17 Clean Economy, Living Planet - Building the Dutch Clean Energy Technology Industry The US is 19th overall, but third in biofuels thanks to its extensive, mainly first generation ethanol production in the Midwest. The UK (20th overall) has a strong domestic insulation market with the company Kingspan, which takes it into the fifth position in that segment, behind France (8th overall), Ireland (14th), Finland (5th) and the leader Denmark. In PV solar, the ranks are led by Taiwan (15th overall) and Norway (26th overall). Norway is a dominant supplier of silicon for solar cells; Taiwan has become the major producer of PV solar cells. The Netherlands has no leading positions in any of the major segments. It has a few start-up companies in wind energy that are mainly focusing on developing prototypes for offshore wind turbines. The few suppliers to this industry are smaller still.
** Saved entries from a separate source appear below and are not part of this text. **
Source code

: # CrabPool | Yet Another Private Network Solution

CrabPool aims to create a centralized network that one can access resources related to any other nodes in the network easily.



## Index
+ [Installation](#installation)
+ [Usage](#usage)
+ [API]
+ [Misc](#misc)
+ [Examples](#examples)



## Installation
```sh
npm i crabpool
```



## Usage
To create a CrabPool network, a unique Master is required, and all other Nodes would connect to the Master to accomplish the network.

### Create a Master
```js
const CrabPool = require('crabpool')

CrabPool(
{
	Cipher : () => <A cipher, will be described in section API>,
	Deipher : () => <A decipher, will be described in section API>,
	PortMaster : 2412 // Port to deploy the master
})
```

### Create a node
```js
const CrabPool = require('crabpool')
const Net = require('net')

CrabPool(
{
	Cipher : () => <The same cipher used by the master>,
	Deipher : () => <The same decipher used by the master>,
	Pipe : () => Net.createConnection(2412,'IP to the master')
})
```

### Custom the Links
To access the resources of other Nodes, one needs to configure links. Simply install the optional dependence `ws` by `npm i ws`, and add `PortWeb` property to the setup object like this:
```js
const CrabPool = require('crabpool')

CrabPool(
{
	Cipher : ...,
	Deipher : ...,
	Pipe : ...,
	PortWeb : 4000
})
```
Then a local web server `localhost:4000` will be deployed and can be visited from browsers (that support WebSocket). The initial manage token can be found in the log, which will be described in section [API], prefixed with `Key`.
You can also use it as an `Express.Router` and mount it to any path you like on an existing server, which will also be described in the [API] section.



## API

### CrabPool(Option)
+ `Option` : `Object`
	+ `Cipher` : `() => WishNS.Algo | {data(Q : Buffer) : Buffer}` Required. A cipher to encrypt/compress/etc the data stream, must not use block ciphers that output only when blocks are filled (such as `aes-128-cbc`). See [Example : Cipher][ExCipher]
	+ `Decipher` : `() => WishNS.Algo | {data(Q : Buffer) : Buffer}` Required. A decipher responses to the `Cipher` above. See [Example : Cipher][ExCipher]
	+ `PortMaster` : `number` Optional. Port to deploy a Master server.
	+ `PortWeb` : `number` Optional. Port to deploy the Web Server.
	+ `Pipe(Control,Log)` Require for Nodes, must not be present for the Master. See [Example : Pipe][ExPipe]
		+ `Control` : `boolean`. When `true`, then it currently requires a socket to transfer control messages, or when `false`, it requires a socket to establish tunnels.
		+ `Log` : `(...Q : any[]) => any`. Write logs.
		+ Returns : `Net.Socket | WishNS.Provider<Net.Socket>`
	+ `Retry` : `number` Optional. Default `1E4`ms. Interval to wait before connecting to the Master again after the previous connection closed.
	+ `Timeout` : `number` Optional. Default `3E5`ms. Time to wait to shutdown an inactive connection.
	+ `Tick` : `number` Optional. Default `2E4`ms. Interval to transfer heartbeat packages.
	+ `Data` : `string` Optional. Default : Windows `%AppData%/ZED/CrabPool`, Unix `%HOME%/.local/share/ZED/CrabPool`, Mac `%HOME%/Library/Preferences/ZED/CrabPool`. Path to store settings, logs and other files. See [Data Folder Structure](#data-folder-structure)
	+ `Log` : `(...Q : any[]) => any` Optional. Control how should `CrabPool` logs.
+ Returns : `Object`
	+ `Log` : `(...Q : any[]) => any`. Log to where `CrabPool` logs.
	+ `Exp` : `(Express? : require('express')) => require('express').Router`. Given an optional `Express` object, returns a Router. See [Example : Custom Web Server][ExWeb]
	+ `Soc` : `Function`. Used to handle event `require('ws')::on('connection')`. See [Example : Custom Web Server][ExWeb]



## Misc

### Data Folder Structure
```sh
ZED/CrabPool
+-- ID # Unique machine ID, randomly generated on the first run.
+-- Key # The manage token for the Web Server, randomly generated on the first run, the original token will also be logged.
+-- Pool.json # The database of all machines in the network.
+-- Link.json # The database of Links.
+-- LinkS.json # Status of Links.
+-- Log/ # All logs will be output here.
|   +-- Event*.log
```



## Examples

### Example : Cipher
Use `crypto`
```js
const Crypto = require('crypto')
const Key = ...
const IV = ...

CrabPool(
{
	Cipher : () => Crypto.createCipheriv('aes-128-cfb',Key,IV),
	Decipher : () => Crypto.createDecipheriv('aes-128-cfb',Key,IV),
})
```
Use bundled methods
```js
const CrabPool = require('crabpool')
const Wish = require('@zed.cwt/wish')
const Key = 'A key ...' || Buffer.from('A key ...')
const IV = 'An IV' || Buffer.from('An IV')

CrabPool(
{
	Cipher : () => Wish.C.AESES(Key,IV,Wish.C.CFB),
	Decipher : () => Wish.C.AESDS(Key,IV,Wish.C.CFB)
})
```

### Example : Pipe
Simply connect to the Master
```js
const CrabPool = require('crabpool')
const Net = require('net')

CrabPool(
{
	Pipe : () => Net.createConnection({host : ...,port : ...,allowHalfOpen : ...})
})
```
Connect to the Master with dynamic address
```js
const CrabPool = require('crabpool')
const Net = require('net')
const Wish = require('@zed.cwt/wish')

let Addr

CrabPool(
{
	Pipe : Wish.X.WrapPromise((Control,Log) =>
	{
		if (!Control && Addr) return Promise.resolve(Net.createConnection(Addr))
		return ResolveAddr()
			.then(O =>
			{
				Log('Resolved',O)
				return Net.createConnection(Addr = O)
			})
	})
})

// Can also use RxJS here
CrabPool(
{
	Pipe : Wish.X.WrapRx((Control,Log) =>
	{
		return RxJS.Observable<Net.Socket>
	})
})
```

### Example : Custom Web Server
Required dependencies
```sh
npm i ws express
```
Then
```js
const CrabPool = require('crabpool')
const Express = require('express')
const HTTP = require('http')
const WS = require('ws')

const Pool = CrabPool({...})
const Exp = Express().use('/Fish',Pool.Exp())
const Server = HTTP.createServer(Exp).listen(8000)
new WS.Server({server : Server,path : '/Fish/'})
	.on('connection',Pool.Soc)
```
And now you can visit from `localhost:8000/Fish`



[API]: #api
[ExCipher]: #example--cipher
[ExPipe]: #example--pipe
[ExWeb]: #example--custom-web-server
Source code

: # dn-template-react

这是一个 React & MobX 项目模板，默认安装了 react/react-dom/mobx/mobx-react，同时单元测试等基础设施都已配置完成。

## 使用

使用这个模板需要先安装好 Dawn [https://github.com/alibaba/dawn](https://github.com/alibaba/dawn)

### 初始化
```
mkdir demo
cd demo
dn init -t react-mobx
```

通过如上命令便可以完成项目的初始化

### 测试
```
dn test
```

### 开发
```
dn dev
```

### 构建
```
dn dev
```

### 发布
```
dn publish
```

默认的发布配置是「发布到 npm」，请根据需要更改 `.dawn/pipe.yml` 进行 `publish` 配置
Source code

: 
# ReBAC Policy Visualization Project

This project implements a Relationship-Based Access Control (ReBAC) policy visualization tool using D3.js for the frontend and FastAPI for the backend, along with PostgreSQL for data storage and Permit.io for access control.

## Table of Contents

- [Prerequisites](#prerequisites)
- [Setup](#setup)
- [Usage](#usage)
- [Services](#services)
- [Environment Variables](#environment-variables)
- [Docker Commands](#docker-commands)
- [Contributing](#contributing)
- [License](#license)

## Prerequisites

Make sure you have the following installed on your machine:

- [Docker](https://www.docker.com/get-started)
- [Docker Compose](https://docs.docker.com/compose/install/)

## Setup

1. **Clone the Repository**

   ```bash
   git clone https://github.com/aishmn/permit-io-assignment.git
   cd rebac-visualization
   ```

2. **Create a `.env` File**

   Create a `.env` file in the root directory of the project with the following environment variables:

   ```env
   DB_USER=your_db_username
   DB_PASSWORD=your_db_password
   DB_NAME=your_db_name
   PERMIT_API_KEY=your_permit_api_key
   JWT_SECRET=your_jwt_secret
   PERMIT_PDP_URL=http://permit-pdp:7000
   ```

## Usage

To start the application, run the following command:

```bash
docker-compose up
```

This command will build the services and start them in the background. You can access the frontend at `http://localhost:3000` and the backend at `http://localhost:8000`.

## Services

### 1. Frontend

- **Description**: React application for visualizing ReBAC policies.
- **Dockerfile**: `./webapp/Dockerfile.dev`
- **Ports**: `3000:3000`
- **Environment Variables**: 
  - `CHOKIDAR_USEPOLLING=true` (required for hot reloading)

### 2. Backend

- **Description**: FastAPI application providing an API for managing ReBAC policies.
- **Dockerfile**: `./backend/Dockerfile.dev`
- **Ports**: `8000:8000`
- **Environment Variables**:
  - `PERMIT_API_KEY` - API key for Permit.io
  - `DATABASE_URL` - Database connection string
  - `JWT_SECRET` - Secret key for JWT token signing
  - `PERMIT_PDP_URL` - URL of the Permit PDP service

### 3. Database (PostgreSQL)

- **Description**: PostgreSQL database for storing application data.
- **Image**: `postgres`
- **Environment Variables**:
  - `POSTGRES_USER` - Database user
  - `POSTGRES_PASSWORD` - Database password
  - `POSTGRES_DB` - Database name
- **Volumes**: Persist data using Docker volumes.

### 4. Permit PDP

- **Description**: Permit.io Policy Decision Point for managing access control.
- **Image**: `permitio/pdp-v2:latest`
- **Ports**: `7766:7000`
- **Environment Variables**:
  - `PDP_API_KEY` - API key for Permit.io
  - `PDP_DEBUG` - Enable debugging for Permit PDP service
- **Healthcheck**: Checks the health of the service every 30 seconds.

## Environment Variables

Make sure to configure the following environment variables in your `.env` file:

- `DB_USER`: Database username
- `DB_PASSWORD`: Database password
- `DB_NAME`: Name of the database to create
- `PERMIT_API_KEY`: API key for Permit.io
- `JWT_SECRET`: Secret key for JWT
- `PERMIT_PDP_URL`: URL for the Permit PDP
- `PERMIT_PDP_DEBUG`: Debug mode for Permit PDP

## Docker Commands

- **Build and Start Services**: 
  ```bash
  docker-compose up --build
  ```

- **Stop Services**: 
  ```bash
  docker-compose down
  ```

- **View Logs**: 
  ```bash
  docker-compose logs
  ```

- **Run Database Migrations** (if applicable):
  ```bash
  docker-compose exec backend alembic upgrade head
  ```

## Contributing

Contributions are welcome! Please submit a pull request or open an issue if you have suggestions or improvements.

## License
A new initiative (FLOW, Far and Large Offshore Wind) may give these companies, like Darwind and 2-B Energy a much needed boost after earlier initiatives were denied the necessary permits. Offshore wind is yet to grow into a substantial industry and the Netherlands could still emerge as a major player. In biomass, the Netherlands still plays a modest role despite the Port of Rotterdam that is a major point of entry for biomass into Europe and a strong petrochemical cluster that could pioneer biobased chemicals and materials. Although biomass co-firing in power plants is relatively common, the equipment can also be used to burn coal and is mostly supplied by foreign manufacturers. Biodiesel production is limited (certainly compared to the large fossil fuel refinery capacity in Pernis). Plans to increase capacity fivefold are yet to be realized. (First generation) biofuels have not found favor with government, although the biobased economy is now becoming a policy priority. For a gas country, biogas installations are few. In insulation, the Netherlands does have a strong company in Synbra. It would seem, therefore, that the Netherlands neither profits nor contributes as much as it should. Of the countries included in our ranking, the Netherlands is the 14th economy by GDP. In GDP per capita it even ranks sixth. It is an open, trading nation with a long tradition of science, (civil) engineering, even wind mills. Surely, then, the Netherlands could do much better. The next chapter examines the potential for Clean Energy Technology in the Netherlands.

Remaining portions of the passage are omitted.